А денег все не было.
Наконец я решила во что бы то ни стало добиться толка. Надо было увидеть Сталина.
Мне пришлось съездить несколько раз в Москву, прежде чем я добилась аудиенции. Любезный секретарь каждый раз находил какую–нибудь причину, чтобы Сталин меня не принял.
Но я настойчиво добивалась своего.
ЦК партии помещалось в большом доме в одном из переулков около Никольской. Внизу у входа меня остановили.
— Простите, товарищ, разрешите осмотреть ваш портфель.
— Пожалуйста.
Под щупающими глазами красноармейца я вошла в подъемную машину.
— К товарищу Сталину? Сюда, пожалуйста! Маленькая приемная. Кругом три кабинета: Сталина, Кагановича и Смирнова.
Очень любезная немолодая секретарша.
— Немного подождите. Товарищ Сталин занят.

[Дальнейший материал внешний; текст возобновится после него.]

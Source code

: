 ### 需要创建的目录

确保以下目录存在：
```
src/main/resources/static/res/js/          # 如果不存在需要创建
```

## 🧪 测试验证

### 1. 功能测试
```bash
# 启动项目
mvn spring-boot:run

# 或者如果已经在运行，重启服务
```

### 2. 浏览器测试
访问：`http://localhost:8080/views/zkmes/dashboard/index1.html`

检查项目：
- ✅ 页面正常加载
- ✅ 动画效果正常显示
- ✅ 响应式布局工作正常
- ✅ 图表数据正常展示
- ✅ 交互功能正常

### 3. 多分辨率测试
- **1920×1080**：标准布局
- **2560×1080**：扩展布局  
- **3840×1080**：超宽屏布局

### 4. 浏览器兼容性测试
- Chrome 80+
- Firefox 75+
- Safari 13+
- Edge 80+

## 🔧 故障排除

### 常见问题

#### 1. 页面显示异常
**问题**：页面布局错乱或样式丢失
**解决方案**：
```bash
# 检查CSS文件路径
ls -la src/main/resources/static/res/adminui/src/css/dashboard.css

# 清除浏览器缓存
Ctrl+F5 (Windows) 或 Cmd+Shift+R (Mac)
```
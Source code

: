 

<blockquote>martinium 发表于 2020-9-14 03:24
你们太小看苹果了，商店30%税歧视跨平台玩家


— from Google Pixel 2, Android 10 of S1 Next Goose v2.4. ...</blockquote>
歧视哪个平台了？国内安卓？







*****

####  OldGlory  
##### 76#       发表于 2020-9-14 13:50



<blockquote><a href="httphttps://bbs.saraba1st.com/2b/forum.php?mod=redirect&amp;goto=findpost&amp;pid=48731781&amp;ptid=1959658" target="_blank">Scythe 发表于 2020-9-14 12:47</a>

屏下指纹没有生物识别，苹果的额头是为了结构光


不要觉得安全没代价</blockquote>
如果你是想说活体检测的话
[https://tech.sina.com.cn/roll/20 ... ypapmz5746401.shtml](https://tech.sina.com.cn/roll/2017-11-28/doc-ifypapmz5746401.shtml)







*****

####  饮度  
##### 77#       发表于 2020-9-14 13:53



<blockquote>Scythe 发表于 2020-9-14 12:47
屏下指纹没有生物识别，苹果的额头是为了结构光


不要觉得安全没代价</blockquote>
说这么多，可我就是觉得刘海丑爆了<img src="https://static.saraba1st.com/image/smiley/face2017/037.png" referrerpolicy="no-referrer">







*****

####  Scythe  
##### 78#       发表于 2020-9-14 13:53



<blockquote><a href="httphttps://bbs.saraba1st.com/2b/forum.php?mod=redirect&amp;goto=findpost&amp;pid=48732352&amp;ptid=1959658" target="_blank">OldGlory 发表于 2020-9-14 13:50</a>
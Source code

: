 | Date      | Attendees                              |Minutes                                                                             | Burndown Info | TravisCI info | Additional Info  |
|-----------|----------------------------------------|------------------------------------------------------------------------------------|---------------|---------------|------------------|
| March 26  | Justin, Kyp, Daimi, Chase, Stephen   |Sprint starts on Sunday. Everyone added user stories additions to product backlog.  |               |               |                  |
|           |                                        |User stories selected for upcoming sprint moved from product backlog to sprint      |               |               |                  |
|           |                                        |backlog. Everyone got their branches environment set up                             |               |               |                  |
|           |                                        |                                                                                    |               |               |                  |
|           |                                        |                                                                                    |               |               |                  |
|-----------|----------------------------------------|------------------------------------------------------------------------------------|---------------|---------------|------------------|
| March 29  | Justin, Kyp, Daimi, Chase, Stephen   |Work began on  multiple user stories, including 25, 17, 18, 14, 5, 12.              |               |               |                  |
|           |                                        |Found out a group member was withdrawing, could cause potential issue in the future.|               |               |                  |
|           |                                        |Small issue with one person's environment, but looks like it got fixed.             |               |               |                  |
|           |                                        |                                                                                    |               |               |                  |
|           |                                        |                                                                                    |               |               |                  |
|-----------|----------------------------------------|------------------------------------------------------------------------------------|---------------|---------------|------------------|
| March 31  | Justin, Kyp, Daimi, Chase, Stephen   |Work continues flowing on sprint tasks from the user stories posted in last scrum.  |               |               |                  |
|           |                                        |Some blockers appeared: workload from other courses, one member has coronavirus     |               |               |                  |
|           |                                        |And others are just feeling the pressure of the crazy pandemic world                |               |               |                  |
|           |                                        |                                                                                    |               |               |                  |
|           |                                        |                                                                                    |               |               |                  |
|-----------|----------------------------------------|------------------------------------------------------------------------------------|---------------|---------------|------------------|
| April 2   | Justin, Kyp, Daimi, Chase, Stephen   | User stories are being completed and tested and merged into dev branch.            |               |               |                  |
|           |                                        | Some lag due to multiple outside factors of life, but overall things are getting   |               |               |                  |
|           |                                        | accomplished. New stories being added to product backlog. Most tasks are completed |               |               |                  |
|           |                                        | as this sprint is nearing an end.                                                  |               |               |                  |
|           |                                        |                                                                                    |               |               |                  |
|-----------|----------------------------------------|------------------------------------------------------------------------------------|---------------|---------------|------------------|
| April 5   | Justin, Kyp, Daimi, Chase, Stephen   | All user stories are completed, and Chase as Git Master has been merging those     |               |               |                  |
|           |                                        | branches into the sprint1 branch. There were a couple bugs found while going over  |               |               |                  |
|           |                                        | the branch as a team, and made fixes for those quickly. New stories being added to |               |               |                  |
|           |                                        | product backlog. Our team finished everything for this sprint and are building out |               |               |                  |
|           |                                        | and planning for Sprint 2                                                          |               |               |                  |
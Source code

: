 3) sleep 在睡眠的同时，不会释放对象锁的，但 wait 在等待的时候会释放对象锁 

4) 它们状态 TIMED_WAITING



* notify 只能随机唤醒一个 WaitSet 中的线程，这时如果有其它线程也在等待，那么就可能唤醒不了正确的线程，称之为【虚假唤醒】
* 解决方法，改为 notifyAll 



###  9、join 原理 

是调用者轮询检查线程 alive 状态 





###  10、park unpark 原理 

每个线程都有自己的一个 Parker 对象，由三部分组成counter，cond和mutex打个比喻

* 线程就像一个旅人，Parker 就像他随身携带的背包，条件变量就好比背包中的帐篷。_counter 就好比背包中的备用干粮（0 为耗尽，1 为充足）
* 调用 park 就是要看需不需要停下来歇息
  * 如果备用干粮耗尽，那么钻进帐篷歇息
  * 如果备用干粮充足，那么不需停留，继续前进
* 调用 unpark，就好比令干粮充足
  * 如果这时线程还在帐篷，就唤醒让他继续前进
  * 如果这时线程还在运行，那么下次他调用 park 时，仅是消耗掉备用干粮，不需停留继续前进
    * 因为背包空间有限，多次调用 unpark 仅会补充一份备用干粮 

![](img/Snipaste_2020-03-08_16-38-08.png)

Бесшумно отворяющиеся двери. Посетители направляются большей частью ко второму секретарю — Кагановичу. Чувствуется, что он играет крупную роль, гораздо крупнее, чем третий секретарь — Смирнов.
Я не слыхала, как открылась дверь и вошел секретарь Сталина — молодой, необыкновенно приличного вида человек.
— Пожалуйста!
Громадная длинная комната, и в конце ее одинокий письменный стол. Сидевший за столом человек поднялся и, обойдя стол слева, пошел мне навстречу.
— Садытесь, пожалуйста! — сказал он с кавказским акцентом. — Чем могу служить?
Я сказала ему о предполагаемом юбилее, об общем плане и необходимых средствах для осуществления этого плана.
— Для меня важно решение вопроса, — сказала я, — будем ли мы что–либо делать или нет? Если да, то нужно немедленно провести ассигновки. Если не будем, то так мне и скажите, но я тогда не несу никакой ответственности…
— Сумму, которую юбилейный комитет просит, — не дадим. Но кое–что сделаем. Скажите, какую минимальную сумму нужно, чтобы осуществить ну… самое необходимое.
Как я вспомнила, комитет первоначально запросил около миллиона рублей. Я быстро прикинула, что нам нужно в первую очередь: достроить школу, больницу, общежитие для учителей, ремонтировать такие–то здания, и сказала ему.
— Хорошо, постараемся.
Для меня было ясно, что ему хотелось, чтобы я скорее ушла. Толстой, толстовские учреждения были ему безразличны. Большевики смотрели на этот юбилей как на средство пропаганды за границей и думали о том, как бы им отделаться от этого подешевле.
По внешности Сталин мне напомнил унтера из бывших гвардейцев или жандармского офицера. Густые, как носили именно такого типа военные, усы, правильные черты лица, узкий лоб, упрямый энергичный подбородок, могучее сложение и совершенно не большевицкая любезность.
Когда я уходила, он опять встал и проводил меня до двери.